Mercury Nashville singer/songwriter Jamey Johnson will perform at Farm Aid 2011 at Livestrong Sporting Park in Kansas City, Kan., on Saturday, Aug. 13, joining his friend and tour mate Willie Nelson and the other Farm Aid founders to support our nation’s family farmers.
Farm Aid is the longest running benefit concert series in America, raising more than $39 million to help family farmers thrive all over the country while inspiring millions of people to learn about the Good Food movement.
“When I was a kid, we had a little bit of land and just about every bit of it was farm,” says Johnson, who also performed at Farm Aid last year. “We would grow peas over here, a little bit of corn over there, and squash and figs. I can’t even name for you everything that we grew from this land. But the fact that we couldn’t make enough money to sustain it meant that we had to eventually move off of it and let it go to someone else.
“When I drive by that property today, there’s not a farm there anymore,” says Johnson, a native of Alabama. “It’s just grass, and that’s a shame. As much love and as much care as we took making sure that these different crops survived and thrived every year, it’s kind of a shame to see it turn into a hayfield. And that goes for everybody who wants to farm. They should be able to make enough money off of the sized land or the sized crops they are doing to sustain that much land, and they can’t.”
Johnson says you don’t have to know a farmer to care about Farm Aid.

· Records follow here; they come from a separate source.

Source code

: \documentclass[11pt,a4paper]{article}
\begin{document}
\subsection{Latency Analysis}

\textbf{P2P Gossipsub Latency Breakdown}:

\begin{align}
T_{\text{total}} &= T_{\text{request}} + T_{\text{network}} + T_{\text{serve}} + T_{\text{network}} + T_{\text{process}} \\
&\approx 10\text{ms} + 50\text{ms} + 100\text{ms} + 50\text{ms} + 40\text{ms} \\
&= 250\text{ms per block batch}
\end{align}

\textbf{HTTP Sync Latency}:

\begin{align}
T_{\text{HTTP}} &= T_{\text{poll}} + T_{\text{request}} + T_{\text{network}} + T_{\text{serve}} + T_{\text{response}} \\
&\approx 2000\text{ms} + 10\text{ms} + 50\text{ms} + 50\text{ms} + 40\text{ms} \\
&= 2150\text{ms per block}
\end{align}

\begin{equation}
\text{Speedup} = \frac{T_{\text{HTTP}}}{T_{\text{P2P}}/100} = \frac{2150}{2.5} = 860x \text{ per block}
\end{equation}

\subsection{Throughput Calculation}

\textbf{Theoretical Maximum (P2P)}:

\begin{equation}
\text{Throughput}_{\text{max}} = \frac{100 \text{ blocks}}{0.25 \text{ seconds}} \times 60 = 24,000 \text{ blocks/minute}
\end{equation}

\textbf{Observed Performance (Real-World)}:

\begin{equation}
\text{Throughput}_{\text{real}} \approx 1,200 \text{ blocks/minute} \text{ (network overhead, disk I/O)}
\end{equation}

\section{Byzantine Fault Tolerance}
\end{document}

“Farm Aid is not just important to me, it’s important to anybody who eats,” he says. “Farm Aid is set up to look after the family farmer, the ones that actually take part in the same crops that they produce for other people. They are not just growing food to send down the line; their family eats the same foods that they sell.”
Johnson is a big believer in Farm Aid’s practice of showcasing Homegrown concessions, featuring local, organic or family farm-sourced ingredients at the event. “It makes no sense to cater in a meal from a frozen food or something like that when you’ve got people right up the road that grow the same product and actually grow a superior product,” he says. “The thing you’ll see at Farm Aid is people who practice what they preach. They want you to see the fruits and vegetables of their labor.
“It doesn’t take you long to realize that these are skilled farmers. For most of these farmers, it’s a trade that has been passed down from generation to generation, and as far back as they can remember, you know everybody in their family did this for a living. So this is a skill; it’s an art.”
Johnson recently completed the Country Throwdown Tour with Willie Nelson and he’s now touring the nation with his own shows. On Sept. 1, Johnson will serve as the first official performer at the Grand Opening of Track 29, Chattanooga, Tenn.’s new premiere entertainment venue.
While the set lists and venue sizes may change, one thing remains constant with his shows. “What the fans can expect is a great deal of good music by highly trained musicians that never sit back on their accomplishments,” he says. “My stage is full of the best musicians I could find, and we’ve gotten to be real good friends, as close as family over the past several years. Every time we pack a stage, we are doing some songs for the first time that night that we’ve never even had a rehearsal on that maybe we haven’t heard in quite awhile. So we get to come up with our own unique versions of it.
“Just the other night, we pulled out an old song that I’ve never played onstage but I’ve been hearing my whole life, and we managed to do a version of it that doesn’t sound like anybody else,” he says. “I feel that’s what our fans pay for when they come to see us play live. They want to see that degree of spontaneity. I mean, you may hear some stuff that we do every night, you may hear some stuff we do quite often, but every night we try to branch out a little bit and try something out. If it falls apart, I guarantee you, you’ll see us standing around and laughing at one another and we’ll go and do something else.”